- [Records shown]
------------------------------------------------------------

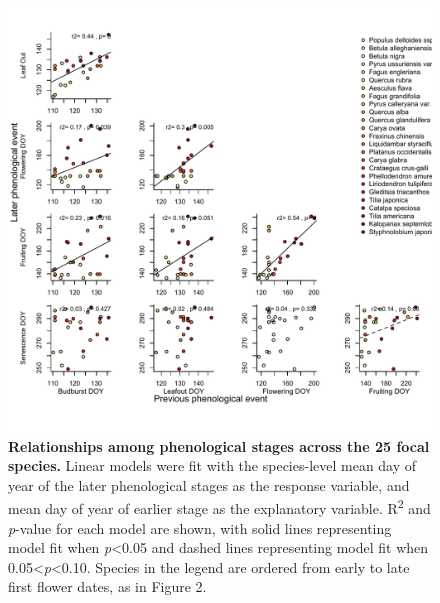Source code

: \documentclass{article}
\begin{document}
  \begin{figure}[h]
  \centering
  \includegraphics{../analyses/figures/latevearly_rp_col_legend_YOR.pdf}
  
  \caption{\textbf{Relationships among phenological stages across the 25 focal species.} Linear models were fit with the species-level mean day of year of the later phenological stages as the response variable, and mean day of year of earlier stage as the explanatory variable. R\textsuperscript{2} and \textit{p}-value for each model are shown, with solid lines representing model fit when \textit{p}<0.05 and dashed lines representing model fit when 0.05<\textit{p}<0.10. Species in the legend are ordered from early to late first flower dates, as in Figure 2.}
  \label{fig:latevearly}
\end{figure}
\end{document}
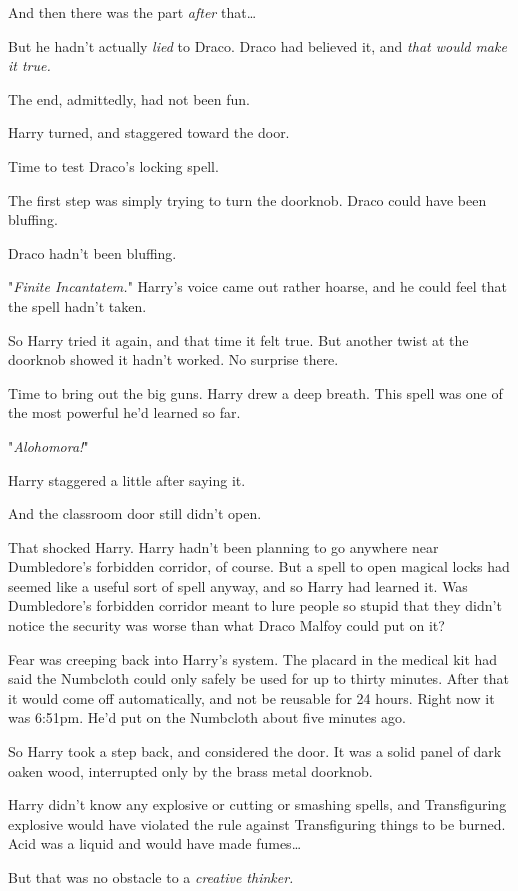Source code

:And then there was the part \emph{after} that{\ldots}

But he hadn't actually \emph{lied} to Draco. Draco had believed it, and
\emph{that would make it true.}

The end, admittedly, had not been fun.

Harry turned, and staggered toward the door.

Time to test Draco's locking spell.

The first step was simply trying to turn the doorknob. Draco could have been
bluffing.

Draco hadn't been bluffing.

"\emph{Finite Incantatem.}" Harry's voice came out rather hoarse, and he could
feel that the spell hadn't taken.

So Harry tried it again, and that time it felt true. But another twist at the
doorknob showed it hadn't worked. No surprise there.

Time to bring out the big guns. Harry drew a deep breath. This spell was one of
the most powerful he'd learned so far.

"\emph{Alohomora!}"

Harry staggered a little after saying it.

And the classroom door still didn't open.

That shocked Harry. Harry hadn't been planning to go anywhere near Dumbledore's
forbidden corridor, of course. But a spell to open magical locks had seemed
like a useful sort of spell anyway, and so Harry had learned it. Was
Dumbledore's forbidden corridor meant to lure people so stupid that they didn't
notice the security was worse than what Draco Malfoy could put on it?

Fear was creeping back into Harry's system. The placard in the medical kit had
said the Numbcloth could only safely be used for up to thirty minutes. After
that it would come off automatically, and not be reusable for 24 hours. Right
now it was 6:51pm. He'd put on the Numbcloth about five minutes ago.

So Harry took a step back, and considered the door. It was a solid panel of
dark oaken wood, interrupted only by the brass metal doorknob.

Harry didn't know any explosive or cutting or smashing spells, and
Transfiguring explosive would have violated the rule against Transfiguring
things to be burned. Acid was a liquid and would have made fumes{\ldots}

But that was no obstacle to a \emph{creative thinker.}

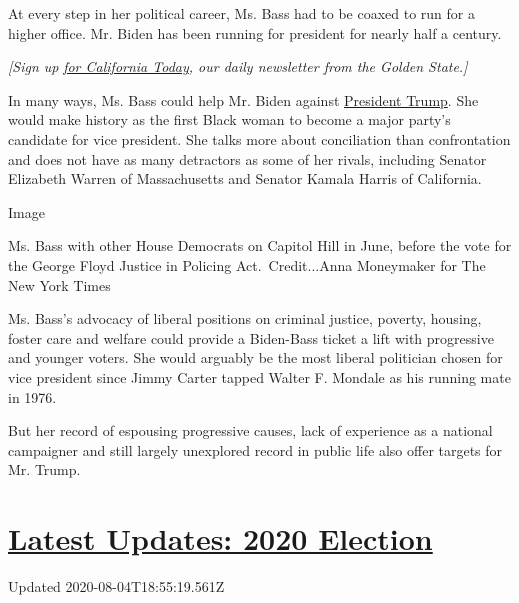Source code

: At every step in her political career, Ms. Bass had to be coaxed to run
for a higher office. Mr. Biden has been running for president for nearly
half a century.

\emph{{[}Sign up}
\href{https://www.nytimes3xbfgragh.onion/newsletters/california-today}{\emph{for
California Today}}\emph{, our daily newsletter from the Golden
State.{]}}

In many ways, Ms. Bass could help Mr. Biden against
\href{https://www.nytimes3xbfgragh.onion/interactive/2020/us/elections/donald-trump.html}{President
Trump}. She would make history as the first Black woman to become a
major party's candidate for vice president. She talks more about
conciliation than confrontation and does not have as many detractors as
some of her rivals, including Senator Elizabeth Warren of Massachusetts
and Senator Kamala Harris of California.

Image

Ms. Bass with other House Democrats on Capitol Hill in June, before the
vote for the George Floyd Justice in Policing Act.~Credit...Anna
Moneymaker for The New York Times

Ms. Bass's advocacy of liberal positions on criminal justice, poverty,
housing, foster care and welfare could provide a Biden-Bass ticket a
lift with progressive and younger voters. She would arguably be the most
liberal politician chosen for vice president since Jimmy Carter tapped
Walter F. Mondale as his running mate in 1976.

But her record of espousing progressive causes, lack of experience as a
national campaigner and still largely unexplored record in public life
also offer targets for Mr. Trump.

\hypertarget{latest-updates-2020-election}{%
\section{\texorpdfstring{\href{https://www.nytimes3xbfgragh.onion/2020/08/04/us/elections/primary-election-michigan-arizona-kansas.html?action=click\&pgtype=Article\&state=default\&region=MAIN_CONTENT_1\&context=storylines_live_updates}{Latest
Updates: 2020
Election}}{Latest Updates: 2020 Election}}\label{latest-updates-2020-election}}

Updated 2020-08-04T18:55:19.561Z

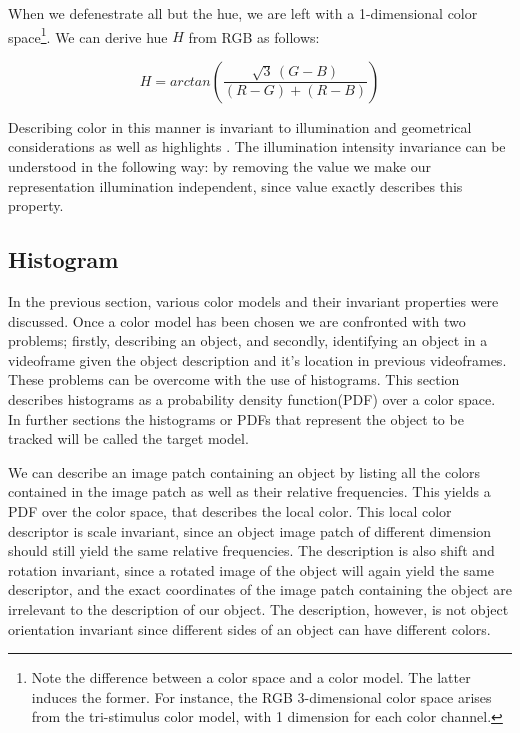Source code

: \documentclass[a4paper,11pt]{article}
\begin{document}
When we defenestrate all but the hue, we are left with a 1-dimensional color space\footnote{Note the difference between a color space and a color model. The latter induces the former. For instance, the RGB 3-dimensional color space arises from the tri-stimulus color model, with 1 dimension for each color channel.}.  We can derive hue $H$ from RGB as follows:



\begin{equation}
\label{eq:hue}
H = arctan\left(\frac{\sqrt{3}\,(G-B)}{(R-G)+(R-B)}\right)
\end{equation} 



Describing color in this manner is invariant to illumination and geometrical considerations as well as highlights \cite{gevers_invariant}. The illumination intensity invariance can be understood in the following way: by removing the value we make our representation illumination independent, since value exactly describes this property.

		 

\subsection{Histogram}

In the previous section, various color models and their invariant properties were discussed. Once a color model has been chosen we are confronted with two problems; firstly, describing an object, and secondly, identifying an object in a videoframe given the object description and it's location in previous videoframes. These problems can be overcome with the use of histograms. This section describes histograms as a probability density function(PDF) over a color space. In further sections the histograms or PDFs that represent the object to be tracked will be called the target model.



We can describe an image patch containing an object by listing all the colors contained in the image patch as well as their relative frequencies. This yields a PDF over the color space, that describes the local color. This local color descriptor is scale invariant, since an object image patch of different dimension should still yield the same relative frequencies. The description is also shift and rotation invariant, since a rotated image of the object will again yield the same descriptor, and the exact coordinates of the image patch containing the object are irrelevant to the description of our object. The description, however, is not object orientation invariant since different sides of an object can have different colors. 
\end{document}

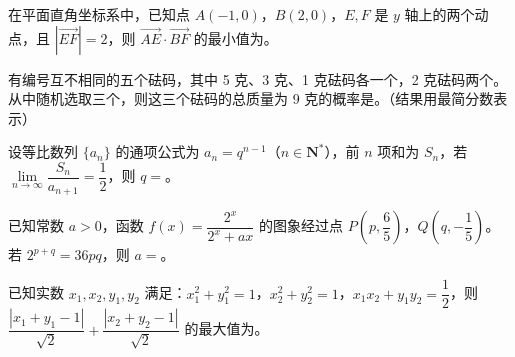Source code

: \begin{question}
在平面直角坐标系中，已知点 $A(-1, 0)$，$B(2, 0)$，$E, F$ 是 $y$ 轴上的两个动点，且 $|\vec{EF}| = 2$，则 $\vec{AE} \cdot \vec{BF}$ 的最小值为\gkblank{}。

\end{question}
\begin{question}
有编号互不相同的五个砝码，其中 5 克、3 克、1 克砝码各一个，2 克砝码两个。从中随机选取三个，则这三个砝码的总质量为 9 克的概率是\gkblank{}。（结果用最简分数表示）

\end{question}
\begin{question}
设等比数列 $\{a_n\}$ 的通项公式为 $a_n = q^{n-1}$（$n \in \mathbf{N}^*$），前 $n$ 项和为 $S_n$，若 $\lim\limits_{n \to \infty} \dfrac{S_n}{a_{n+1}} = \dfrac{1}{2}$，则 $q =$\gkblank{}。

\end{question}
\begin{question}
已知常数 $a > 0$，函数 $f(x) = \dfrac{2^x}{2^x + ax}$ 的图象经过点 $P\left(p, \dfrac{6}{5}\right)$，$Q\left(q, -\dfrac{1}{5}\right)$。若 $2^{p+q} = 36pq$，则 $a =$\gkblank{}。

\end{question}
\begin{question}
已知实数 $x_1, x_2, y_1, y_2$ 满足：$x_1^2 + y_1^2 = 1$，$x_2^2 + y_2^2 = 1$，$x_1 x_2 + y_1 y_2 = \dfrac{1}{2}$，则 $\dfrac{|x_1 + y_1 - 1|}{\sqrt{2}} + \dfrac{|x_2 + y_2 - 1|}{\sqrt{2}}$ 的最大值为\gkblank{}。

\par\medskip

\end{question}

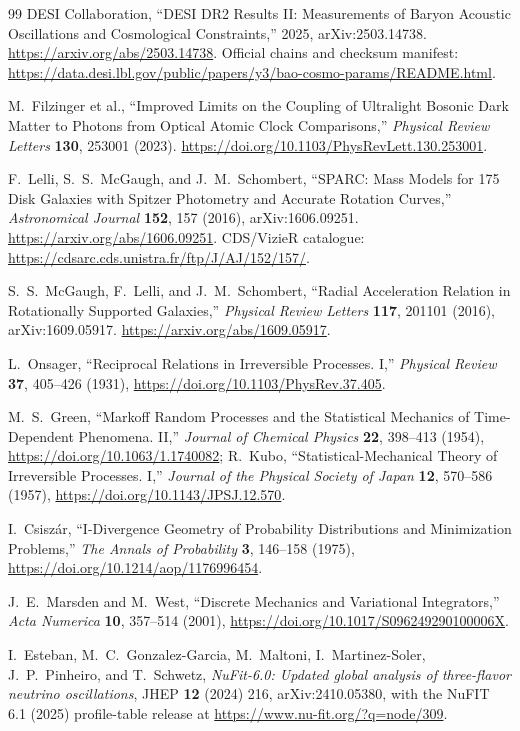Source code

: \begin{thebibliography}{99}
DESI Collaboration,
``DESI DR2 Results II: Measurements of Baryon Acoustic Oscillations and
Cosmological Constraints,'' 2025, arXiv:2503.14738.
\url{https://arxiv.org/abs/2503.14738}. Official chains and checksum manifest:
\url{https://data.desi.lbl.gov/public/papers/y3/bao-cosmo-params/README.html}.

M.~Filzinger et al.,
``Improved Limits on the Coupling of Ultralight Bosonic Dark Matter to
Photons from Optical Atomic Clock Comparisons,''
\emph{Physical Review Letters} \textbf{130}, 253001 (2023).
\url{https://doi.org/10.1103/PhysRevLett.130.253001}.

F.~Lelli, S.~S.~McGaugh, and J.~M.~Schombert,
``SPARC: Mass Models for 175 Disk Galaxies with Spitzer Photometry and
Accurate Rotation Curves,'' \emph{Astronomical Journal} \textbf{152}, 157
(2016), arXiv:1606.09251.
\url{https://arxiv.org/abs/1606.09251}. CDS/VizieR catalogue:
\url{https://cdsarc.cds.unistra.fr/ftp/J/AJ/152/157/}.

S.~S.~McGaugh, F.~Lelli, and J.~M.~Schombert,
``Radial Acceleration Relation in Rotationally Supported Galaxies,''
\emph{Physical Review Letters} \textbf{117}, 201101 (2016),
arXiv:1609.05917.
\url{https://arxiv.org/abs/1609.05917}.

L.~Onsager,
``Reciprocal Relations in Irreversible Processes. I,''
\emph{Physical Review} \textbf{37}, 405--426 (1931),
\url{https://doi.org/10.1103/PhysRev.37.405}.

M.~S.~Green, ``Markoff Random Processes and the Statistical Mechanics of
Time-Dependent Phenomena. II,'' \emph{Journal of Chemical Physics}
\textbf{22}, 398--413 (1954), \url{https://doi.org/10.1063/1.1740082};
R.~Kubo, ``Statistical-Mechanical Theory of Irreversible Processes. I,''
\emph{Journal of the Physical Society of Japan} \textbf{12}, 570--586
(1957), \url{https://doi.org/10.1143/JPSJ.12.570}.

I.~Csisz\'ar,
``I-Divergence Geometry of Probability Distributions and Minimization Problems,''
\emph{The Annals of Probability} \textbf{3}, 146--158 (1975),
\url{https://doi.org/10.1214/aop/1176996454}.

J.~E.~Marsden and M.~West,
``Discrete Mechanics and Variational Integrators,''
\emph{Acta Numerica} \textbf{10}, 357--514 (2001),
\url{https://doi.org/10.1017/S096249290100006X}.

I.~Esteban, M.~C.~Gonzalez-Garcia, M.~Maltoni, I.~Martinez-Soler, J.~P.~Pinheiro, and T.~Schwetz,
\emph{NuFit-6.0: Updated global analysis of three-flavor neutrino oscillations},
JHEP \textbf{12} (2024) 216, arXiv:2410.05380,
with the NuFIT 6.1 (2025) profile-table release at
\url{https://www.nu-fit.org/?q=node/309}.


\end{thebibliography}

------------------------------------------------------------

- [Exercise prompt]
Exact repeats of the lines from the first one in the data through the line containing "But he hadn't" make up the answer. Pictures do not.

- [Answer area]
Source code

: \documentclass{article}
\begin{document}
  \begin{figure}[h]
  \centering
  \includegraphics{../analyses/figures/latevearly_rp_col_legend_YOR.pdf}
  
  \caption{\textbf{Relationships among phenological stages across the 25 focal species.} Linear models were fit with the species-level mean day of year of the later phenological stages as the response variable, and mean day of year of earlier stage as the explanatory variable. R\textsuperscript{2} and \textit{p}-value for each model are shown, with solid lines representing model fit when \textit{p}<0.05 and dashed lines representing model fit when 0.05<\textit{p}<0.10. Species in the legend are ordered from early to late first flower dates, as in Figure 2.}
  \label{fig:latevearly}
\end{figure}
\end{document}
Source code

:And then there was the part \emph{after} that{\ldots}

But he hadn't actually \emph{lied} to Draco. Draco had believed it, and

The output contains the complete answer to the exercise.